In a research report, security researchers Ben Nassi, Yaron Pirutin, Adi Shamir, Yuval Elovici, and Boris Zadov from the Israeli’s Ben-Gurion University of the Negev and the Weizmann Institute of Science stated that a technique called “Lamphone Attack” works by capturing microscopic sound waves via an  electro-optical sensor focused at the bulb and using it to recover speech and recognize music.

“Any sound in the room can be recovered from the room with no requirement to hack anything and no device in the room. You just need line of sight to a hanging bulb, and this is it,” the researchers said.

Lamphone Attack

The Lamphone attack is based on detecting vibrations produced from hanging bulbs that are caused due to air pressure fluctuation occurred from sound waves.  The researchers stated that when sound waves hit surfaces in the room, it brings tiny changes in the bulb’s output and triggers small vibrations which will pick up bits of conversations and identify music.

“We analyze a hanging bulb’s response to sound via an electro-optical sensor and learn how to isolate the audio signal from the optical signal. Based on our analysis, we develop an algorithm to recover sound from the optical measurements obtained from the vibrations of a light bulb and captured by the electro-optical sensor.
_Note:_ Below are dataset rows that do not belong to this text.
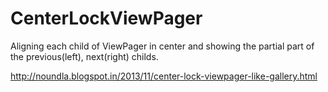 CenterLockViewPager
===================

 Aligning each child of ViewPager in center and showing the partial part of the previous(left), next(right) childs.
 
 
http://noundla.blogspot.in/2013/11/center-lock-viewpager-like-gallery.html

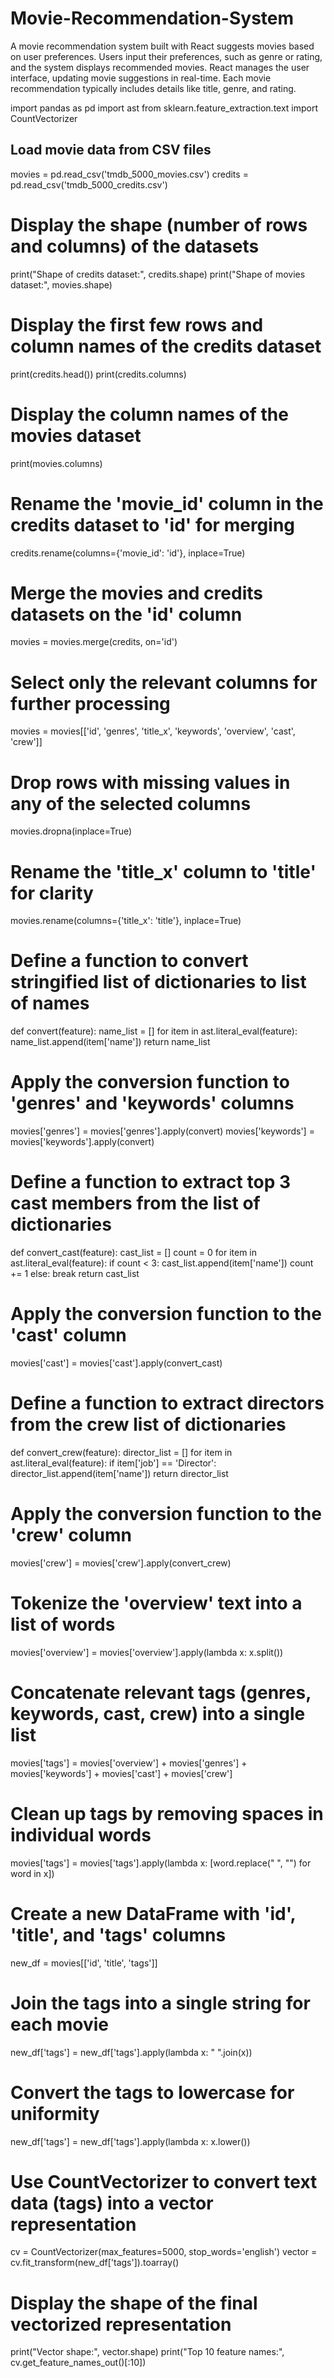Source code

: # Movie-Recommendation-System
A movie recommendation system built with React suggests movies based on user preferences. Users input their preferences, such as genre or rating, and the system displays recommended movies. React manages the user interface, updating movie suggestions in real-time. Each movie recommendation typically includes details like title, genre, and rating.


import pandas as pd
import ast
from sklearn.feature_extraction.text import CountVectorizer

## Load movie data from CSV files
movies = pd.read_csv('tmdb_5000_movies.csv')
credits = pd.read_csv('tmdb_5000_credits.csv')

# Display the shape (number of rows and columns) of the datasets
print("Shape of credits dataset:", credits.shape)
print("Shape of movies dataset:", movies.shape)

# Display the first few rows and column names of the credits dataset
print(credits.head())
print(credits.columns)

# Display the column names of the movies dataset
print(movies.columns)

# Rename the 'movie_id' column in the credits dataset to 'id' for merging
credits.rename(columns={'movie_id': 'id'}, inplace=True)

# Merge the movies and credits datasets on the 'id' column
movies = movies.merge(credits, on='id')

# Select only the relevant columns for further processing
movies = movies[['id', 'genres', 'title_x', 'keywords', 'overview', 'cast', 'crew']]

# Drop rows with missing values in any of the selected columns
movies.dropna(inplace=True)

# Rename the 'title_x' column to 'title' for clarity
movies.rename(columns={'title_x': 'title'}, inplace=True)

# Define a function to convert stringified list of dictionaries to list of names
def convert(feature):
    name_list = []
    for item in ast.literal_eval(feature):
        name_list.append(item['name'])
    return name_list

# Apply the conversion function to 'genres' and 'keywords' columns
movies['genres'] = movies['genres'].apply(convert)
movies['keywords'] = movies['keywords'].apply(convert)

# Define a function to extract top 3 cast members from the list of dictionaries
def convert_cast(feature):
    cast_list = []
    count = 0
    for item in ast.literal_eval(feature):
        if count < 3:
            cast_list.append(item['name'])
            count += 1
        else:
            break
    return cast_list

# Apply the conversion function to the 'cast' column
movies['cast'] = movies['cast'].apply(convert_cast)

# Define a function to extract directors from the crew list of dictionaries
def convert_crew(feature):
    director_list = []
    for item in ast.literal_eval(feature):
        if item['job'] == 'Director':
            director_list.append(item['name'])
    return director_list

# Apply the conversion function to the 'crew' column
movies['crew'] = movies['crew'].apply(convert_crew)

# Tokenize the 'overview' text into a list of words
movies['overview'] = movies['overview'].apply(lambda x: x.split())

# Concatenate relevant tags (genres, keywords, cast, crew) into a single list
movies['tags'] = movies['overview'] + movies['genres'] + movies['keywords'] + movies['cast'] + movies['crew']

# Clean up tags by removing spaces in individual words
movies['tags'] = movies['tags'].apply(lambda x: [word.replace(" ", "") for word in x])

# Create a new DataFrame with 'id', 'title', and 'tags' columns
new_df = movies[['id', 'title', 'tags']]

# Join the tags into a single string for each movie
new_df['tags'] = new_df['tags'].apply(lambda x: " ".join(x))

# Convert the tags to lowercase for uniformity
new_df['tags'] = new_df['tags'].apply(lambda x: x.lower())

# Use CountVectorizer to convert text data (tags) into a vector representation
cv = CountVectorizer(max_features=5000, stop_words='english')
vector = cv.fit_transform(new_df['tags']).toarray()

# Display the shape of the final vectorized representation
print("Vector shape:", vector.shape)
print("Top 10 feature names:", cv.get_feature_names_out()[:10])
We evaluate Lamphone’s performance in a realistic setup and show that Lamphone can be used by eavesdroppers to recover human speech (which can be accurately identified by the Google Cloud Speech API),3 and singing from a bridge located 25 meters away from the target room containing the hanging light bulb,” researchers explained.

Attack Demonstration

For their experiment, the researchers set up a series of telescopes around 80 feet away from a target office’s light bulb, and kept each telescope’s eyepiece in front of a Thorlabs PDA100A2 electro-optical sensor. They also used an analog-to-digital converter to transform the electrical signals from that sensor to digital information.

“We assume a victim located inside a room/office that contains a hanging light bulb,” the researchers said. “We consider an eavesdropper a malicious entity that is interested in spying on the victim in order to capture the victim’s conversations and make use of the information provided in the conversation (e.g., stealing the victim’s credit card number, performing extortion based on private information revealed by the victim, etc.),” researchers explained.

​The Result

The researchers were able to reproduce a recording of the Beatles’ Let It Be and Coldplay’s Clocks. “We evaluated Lamphone’s performance in terms of its ability to recover non-speech audio. In order to do so, we decided to recover two well-known songs: “Let it Be” by the Beatles and “Clocks” by Coldplay. Experimental Setup: We played the beginning of these songs in the target office. In these experiments we used a telescope with a 20 cm lens diameter to obtain the optical signals via the electro-optical sensor (the internal gain of the sensor was set to 70 dB). We applied Algorithm 1 to the optical measurements and recovered the songs,” researchers added.

The researchers are planning to demonstrate this experiment at the Black Hat USA 2020 conference this August.